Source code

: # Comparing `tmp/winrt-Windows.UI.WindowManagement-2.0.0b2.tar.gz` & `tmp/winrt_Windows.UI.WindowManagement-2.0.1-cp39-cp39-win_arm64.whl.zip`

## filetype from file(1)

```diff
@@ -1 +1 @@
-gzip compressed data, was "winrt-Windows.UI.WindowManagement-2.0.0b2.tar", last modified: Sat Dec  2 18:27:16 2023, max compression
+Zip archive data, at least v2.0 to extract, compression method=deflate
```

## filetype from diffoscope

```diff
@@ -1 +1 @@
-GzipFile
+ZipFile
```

Work instruction
Once you reach the line containing "## filetype from file(1)", transcribe it and each line after it through the end of the material, exactly and with nothing added.

Expected answer
## filetype from file(1)

```diff
@@ -1 +1 @@
-gzip compressed data, was "winrt-Windows.UI.WindowManagement-2.0.0b2.tar", last modified: Sat Dec  2 18:27:16 2023, max compression
+Zip archive data, at least v2.0 to extract, compression method=deflate
```

## filetype from diffoscope

```diff
@@ -1 +1 @@
-GzipFile
+ZipFile
```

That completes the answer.